Gesichtserkennung in der bisherigen Praxis

Gesichtserkennungssoftware ist ein Datenschutz-Dauerbrenner – alle paar Monate kommt er wieder um die Ecke. Das Ergebnis bleibt jedes Mal dasselbe: Datenschutzrechtlich ist es Murks.

Clearview AI

Drei Milliarden Bilder sammelte die Datenbank des Unternehmens Clearview AI. Ja, Sie haben richtig gelesen. Und Clearview AI ist weiterhin – wenn auch eingeschränkt – aktiv. Eine dem Unternehmen Anfang des Jahres abhanden gekommene Kundenliste zeigt – die Gesichts-Datenbank wird hauptsächlich von Strafverfolgungsbehörden genutzt. Keine Angst: Für einen Einsatz durch europäische Strafverfolgungsbehörden sieht der Europäische Datenschutzausschuss keine rechtliche Grundlage.

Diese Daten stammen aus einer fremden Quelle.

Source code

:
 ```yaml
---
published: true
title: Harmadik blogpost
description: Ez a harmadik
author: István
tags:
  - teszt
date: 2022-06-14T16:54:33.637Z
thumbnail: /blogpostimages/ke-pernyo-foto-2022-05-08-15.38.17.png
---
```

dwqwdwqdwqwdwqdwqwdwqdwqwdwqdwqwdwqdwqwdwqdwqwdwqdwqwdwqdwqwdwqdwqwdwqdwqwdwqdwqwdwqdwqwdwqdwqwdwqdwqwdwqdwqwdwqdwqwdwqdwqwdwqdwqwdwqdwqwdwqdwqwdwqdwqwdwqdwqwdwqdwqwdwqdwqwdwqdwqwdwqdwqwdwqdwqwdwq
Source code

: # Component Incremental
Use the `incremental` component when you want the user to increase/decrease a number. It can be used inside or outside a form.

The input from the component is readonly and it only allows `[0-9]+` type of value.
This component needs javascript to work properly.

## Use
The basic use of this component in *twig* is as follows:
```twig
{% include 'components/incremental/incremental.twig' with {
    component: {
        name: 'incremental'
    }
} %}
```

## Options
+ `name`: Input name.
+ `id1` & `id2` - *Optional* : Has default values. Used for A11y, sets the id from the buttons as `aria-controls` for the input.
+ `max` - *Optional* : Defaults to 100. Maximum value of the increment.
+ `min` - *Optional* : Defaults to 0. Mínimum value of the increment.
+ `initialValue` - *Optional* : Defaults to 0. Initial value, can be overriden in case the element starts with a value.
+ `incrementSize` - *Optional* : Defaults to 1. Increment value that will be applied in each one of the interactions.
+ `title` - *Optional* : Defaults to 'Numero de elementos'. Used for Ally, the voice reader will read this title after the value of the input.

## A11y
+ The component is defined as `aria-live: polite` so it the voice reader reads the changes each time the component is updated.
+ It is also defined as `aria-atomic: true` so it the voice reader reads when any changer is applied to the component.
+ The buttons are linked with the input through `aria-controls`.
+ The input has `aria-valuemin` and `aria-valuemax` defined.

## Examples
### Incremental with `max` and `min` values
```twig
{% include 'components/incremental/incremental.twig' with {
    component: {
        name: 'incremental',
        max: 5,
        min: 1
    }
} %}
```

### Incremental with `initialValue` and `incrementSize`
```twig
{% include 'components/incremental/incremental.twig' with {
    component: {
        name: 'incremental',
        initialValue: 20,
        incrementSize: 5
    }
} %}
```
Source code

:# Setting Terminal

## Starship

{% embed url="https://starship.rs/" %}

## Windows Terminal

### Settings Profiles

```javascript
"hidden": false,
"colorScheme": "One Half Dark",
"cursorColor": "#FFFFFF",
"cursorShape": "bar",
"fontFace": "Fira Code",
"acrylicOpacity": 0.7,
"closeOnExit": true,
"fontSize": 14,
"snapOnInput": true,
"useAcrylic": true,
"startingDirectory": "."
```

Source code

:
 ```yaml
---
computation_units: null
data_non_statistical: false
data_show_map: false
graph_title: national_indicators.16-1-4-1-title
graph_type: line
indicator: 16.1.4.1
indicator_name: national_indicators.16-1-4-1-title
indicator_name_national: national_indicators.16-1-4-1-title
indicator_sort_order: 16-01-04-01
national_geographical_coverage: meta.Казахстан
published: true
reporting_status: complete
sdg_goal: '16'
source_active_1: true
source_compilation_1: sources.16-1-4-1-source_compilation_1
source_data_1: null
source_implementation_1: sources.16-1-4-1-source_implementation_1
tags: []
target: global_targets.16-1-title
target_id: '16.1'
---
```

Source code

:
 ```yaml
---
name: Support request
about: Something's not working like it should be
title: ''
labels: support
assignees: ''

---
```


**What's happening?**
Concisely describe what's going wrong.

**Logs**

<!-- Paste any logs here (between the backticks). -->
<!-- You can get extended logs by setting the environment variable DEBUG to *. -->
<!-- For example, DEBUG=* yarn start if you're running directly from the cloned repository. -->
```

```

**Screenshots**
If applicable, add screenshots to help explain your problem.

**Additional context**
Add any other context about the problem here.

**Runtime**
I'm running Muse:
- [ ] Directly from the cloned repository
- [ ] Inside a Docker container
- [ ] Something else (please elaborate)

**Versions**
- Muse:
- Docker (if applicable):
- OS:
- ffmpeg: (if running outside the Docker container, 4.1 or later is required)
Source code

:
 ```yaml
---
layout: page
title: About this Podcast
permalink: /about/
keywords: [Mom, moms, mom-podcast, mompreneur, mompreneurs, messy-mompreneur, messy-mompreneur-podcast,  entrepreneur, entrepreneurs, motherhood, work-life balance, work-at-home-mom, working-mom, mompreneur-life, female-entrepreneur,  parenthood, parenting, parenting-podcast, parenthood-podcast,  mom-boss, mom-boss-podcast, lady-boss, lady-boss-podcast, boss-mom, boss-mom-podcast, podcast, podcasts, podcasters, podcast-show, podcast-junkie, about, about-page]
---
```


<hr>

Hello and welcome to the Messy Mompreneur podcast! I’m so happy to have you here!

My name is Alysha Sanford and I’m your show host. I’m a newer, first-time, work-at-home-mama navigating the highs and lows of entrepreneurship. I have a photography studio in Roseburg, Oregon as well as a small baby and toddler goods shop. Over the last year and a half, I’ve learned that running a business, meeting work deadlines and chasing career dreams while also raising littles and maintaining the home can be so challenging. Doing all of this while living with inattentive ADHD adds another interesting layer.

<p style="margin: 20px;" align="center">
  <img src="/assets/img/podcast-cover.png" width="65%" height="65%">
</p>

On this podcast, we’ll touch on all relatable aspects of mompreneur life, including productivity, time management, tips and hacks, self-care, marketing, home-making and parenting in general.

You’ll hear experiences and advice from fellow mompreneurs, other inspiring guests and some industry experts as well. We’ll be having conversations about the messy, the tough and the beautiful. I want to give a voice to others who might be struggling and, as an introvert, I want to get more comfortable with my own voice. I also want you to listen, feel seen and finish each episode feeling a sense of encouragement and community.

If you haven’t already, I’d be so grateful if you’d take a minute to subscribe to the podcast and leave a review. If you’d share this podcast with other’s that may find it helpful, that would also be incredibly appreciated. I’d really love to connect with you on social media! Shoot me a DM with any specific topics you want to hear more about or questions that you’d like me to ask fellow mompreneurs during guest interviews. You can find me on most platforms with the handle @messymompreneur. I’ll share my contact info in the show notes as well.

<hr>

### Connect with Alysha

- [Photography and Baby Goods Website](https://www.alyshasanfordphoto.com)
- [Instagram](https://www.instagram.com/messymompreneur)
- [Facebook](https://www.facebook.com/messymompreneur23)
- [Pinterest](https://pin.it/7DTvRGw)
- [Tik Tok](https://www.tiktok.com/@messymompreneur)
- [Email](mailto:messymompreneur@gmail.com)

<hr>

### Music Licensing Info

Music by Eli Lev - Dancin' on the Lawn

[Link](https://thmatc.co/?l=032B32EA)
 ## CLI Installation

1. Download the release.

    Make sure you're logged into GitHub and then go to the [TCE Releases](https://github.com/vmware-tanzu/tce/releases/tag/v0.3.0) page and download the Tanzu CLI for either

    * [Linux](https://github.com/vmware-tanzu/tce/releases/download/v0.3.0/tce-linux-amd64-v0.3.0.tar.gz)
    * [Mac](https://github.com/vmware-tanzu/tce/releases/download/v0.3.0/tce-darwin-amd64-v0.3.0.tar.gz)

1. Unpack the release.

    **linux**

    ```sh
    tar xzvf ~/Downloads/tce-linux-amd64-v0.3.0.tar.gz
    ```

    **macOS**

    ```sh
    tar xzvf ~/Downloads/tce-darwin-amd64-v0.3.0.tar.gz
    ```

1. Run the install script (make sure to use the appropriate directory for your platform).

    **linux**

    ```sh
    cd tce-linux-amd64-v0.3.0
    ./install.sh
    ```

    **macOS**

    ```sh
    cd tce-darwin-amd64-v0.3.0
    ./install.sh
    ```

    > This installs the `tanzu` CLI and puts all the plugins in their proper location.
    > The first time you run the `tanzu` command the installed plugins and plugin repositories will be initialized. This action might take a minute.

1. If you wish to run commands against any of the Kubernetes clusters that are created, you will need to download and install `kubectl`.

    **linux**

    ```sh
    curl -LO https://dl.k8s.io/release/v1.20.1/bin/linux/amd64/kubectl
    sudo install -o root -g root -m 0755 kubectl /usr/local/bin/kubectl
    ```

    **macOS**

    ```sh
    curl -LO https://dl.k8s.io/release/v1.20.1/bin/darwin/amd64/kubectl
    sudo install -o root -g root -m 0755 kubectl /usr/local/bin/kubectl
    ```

Worin liegt der Unterschied zu PimEyes? Nun, PimEyes kann jeder nutzen, nicht nur Unternehmen, Regierungen und Ermittler: Ab auf die Website, Foto hochladen, fertig. Das Missbrauchspotential ist daher höher.

IBM – alles nur Marketing?

Kürzlich kündigte IBM an, keine Gesichtserkennungssoftware mehr anbieten zu wollen – diese diene der Massenüberwachung, rassistischen Behördenkontrollen (Racial Profiling) und der Verwirklichung von Menschenrechtsverletzungen.

Marketing ist alles: Der wahre Grund, weshalb IBM sich von der Gesichtserkennungstechnik verabschiedet, dürfte wohl eher darin liegen, dass IBM keine großen Umsätze damit gemacht hat. Ethische Bedenken spielen stets nur dann eine Rolle, wenn sie einem zum Vorteil gereichen.

Facebook darf nicht fehlen

Wo Daten gesammelt werden, ist Facebook nicht weit: Mittlerweile bietet Facebook zwar Gesichtserkennung an, die Funktion ist jedoch standardmäßig ausgeschaltet.

Google sorgt für einen Eklat

Google dagegen scheint Probleme mit der Gesichtserkennung zu haben. Google Fotos ordnete 2015 dunkelhäutige Menschen automatisch dem Schlagwort „Gorilla“ zu. Unfassbar. Zuvor seien Menschen, egal welcher Hautfarbe, schon als Hunde einsortiert worden.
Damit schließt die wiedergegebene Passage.